For performance testing, it is often necessary to import a large data set to test against. However, importing large data sets presents its own challenges. Below I want to give some tips on how to deal with those.
- Begin with making backups. Not just of your current data, but also of the large data set you want to import. You might just want to transform the data to import, and then it is useful to be able to go back to the original.
- Start with a representative subset of the large data set. This will allow you to test the import process without having to wait hours for feedback. Only when you’re convinced that everything works as expected, do you import the whole large data set.
- Test the limited data set end-to-end. For instance, the product I’m currently working on consists of a Content Management System (CMS, where people author content) and a Delivery System (DS, where people use the content). Data is imported into the CMS, edited, and finally published to the DS. In this situation, it is not enough to have a successful import into CMS. The publication to DS must also succeed.
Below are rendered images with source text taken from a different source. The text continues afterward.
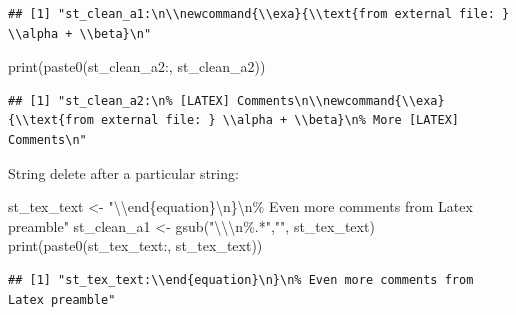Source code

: \documentclass[
]{book}
\newenvironment{Shaded}{\begin{snugshade}}{\end{snugshade}}
\newcommand{\FunctionTok}[1]{\textcolor[rgb]{0.00,0.00,0.00}{#1}}
\newcommand{\NormalTok}[1]{#1}
\newcommand{\OtherTok}[1]{\textcolor[rgb]{0.56,0.35,0.01}{#1}}
\newcommand{\SpecialCharTok}[1]{\textcolor[rgb]{0.00,0.00,0.00}{#1}}
\newcommand{\StringTok}[1]{\textcolor[rgb]{0.31,0.60,0.02}{#1}}
\begin{document}
\begin{verbatim}
## [1] "st_clean_a1:\n\\newcommand{\\exa}{\\text{from external file: } \\alpha + \\beta}\n"
\end{verbatim}

\begin{Shaded}
\begin{Highlighting}[]
\FunctionTok{print}\NormalTok{(}\FunctionTok{paste0}\NormalTok{(}\StringTok{\textquotesingle{}st\_clean\_a2:\textquotesingle{}}\NormalTok{, st\_clean\_a2))}
\end{Highlighting}
\end{Shaded}

\begin{verbatim}
## [1] "st_clean_a2:\n% [LATEX] Comments\n\\newcommand{\\exa}{\\text{from external file: } \\alpha + \\beta}\n% More [LATEX] Comments\n"
\end{verbatim}

String delete after a particular string:

\begin{Shaded}
\begin{Highlighting}[]
\NormalTok{st\_tex\_text }\OtherTok{\textless{}{-}} \StringTok{"}\SpecialCharTok{\textbackslash{}\textbackslash{}}\StringTok{end\{equation\}}\SpecialCharTok{\textbackslash{}n}\StringTok{\}}\SpecialCharTok{\textbackslash{}n}\StringTok{\% Even more comments from Latex preamble"}
\NormalTok{st\_clean\_a1 }\OtherTok{\textless{}{-}} \FunctionTok{gsub}\NormalTok{(}\StringTok{"}\SpecialCharTok{\textbackslash{}\textbackslash{}\textbackslash{}n}\StringTok{\%.*"}\NormalTok{,}\StringTok{""}\NormalTok{, st\_tex\_text)}
\FunctionTok{print}\NormalTok{(}\FunctionTok{paste0}\NormalTok{(}\StringTok{\textquotesingle{}st\_tex\_text:\textquotesingle{}}\NormalTok{, st\_tex\_text))}
\end{Highlighting}
\end{Shaded}

\begin{verbatim}
## [1] "st_tex_text:\\end{equation}\n}\n% Even more comments from Latex preamble"
\end{verbatim}
\end{document}
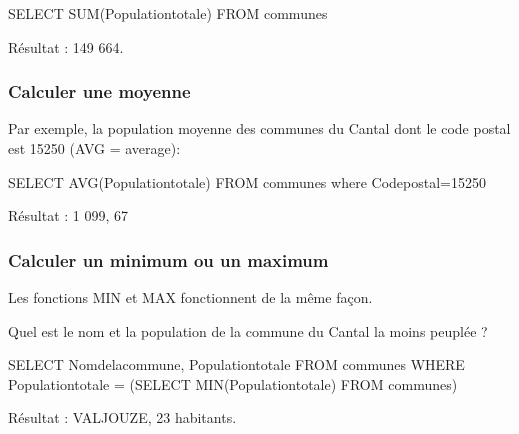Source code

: \documentclass[
  a4paper,
  DIV=11,
  numbers=noendperiod]{scrartcl}
\newenvironment{Shaded}{\begin{snugshade}}{\end{snugshade}}
\newcommand{\DecValTok}[1]{\textcolor[rgb]{0.68,0.00,0.00}{#1}}
\newcommand{\FunctionTok}[1]{\textcolor[rgb]{0.28,0.35,0.67}{#1}}
\newcommand{\KeywordTok}[1]{\textcolor[rgb]{0.00,0.23,0.31}{#1}}
\newcommand{\NormalTok}[1]{\textcolor[rgb]{0.00,0.23,0.31}{#1}}
\newcommand{\OperatorTok}[1]{\textcolor[rgb]{0.37,0.37,0.37}{#1}}
\begin{document}
\begin{Shaded}
\begin{Highlighting}[]
\KeywordTok{SELECT} \FunctionTok{SUM}\NormalTok{(Populationtotale)}
\KeywordTok{FROM}\NormalTok{ communes}
\end{Highlighting}
\end{Shaded}

Résultat : 149 664.

\hypertarget{calculer-une-moyenne}{%
\subsubsection{Calculer une moyenne}\label{calculer-une-moyenne}}

Par exemple, la population moyenne des communes du Cantal dont le code
postal est 15250 (AVG = average):

\begin{Shaded}
\begin{Highlighting}[]
\KeywordTok{SELECT} \FunctionTok{AVG}\NormalTok{(Populationtotale)}
\KeywordTok{FROM}\NormalTok{ communes}
\KeywordTok{where}\NormalTok{ Codepostal}\OperatorTok{=}\DecValTok{15250}
\end{Highlighting}
\end{Shaded}

Résultat : 1 099, 67

\hypertarget{calculer-un-minimum-ou-un-maximum}{%
\subsubsection{Calculer un minimum ou un
maximum}\label{calculer-un-minimum-ou-un-maximum}}

Les fonctions MIN et MAX fonctionnent de la même façon.

Quel est le nom et la population de la commune du Cantal la moins
peuplée ?

\begin{Shaded}
\begin{Highlighting}[]
\KeywordTok{SELECT}\NormalTok{ Nomdelacommune, Populationtotale}
\KeywordTok{FROM}\NormalTok{ communes}
\KeywordTok{WHERE}\NormalTok{ Populationtotale }\OperatorTok{=}\NormalTok{ (}\KeywordTok{SELECT} \FunctionTok{MIN}\NormalTok{(Populationtotale) }\KeywordTok{FROM}\NormalTok{ communes)}
\end{Highlighting}
\end{Shaded}

Résultat : VALJOUZE, 23 habitants.
\end{document}
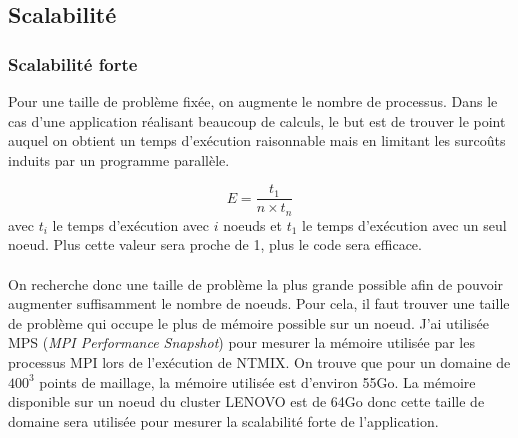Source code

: 



\subsection{Scalabilité}\label{sec:scal}

\subsubsection{Scalabilité forte}\label{sec:scal-strong}
Pour une taille de problème fixée, on augmente le nombre de processus. Dans le cas d'une application réalisant beaucoup de calculs, le but est de trouver le point auquel on obtient un temps d'exécution raisonnable mais en limitant les surcoûts induits par un programme parallèle.

$$E=\frac{t_1}{n\times t_n}$$ avec $t_i$ le temps d'exécution avec $i$ noeuds et $t_1$ le temps d'exécution avec un seul noeud. Plus cette valeur sera proche de 1, plus le code sera efficace.

\paragraph{}On recherche donc une taille de problème la plus grande possible afin de pouvoir augmenter suffisamment le nombre de noeuds. Pour cela, il faut trouver une taille de problème qui occupe le plus de mémoire possible sur un noeud. J'ai utilisée MPS (\textit{MPI Performance Snapshot}) pour mesurer la mémoire utilisée par les processus MPI lors de l'exécution de NTMIX. On trouve que pour un domaine de $400^3$ points de maillage, la mémoire utilisée est d'environ 55Go. La mémoire disponible sur un noeud du cluster LENOVO est de 64Go donc cette taille de domaine sera utilisée pour mesurer la scalabilité forte de l'application.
- Automate the import. When things go wrong, you need to perform the import multiple times. It saves time to be able to run the import with a single command. Even if the import succeeds on the first try (one can dream), you might want to redo the import later, e.g. for performance testing against a new release, or when a new, even larger, data set becomes available.
- If you need to transform the data to make the import work, make sure to put the transformation scripts under version control, like your regular code (you do use a version control system, do you?). The build scripts that automate the import should also be put under version control.
- If you cannot get your hands on real-world data, you may still be able to do performance testing using generated data. The downside of this approach is that the generated data will probably not contain the exotic border cases that are usually present in real-life data.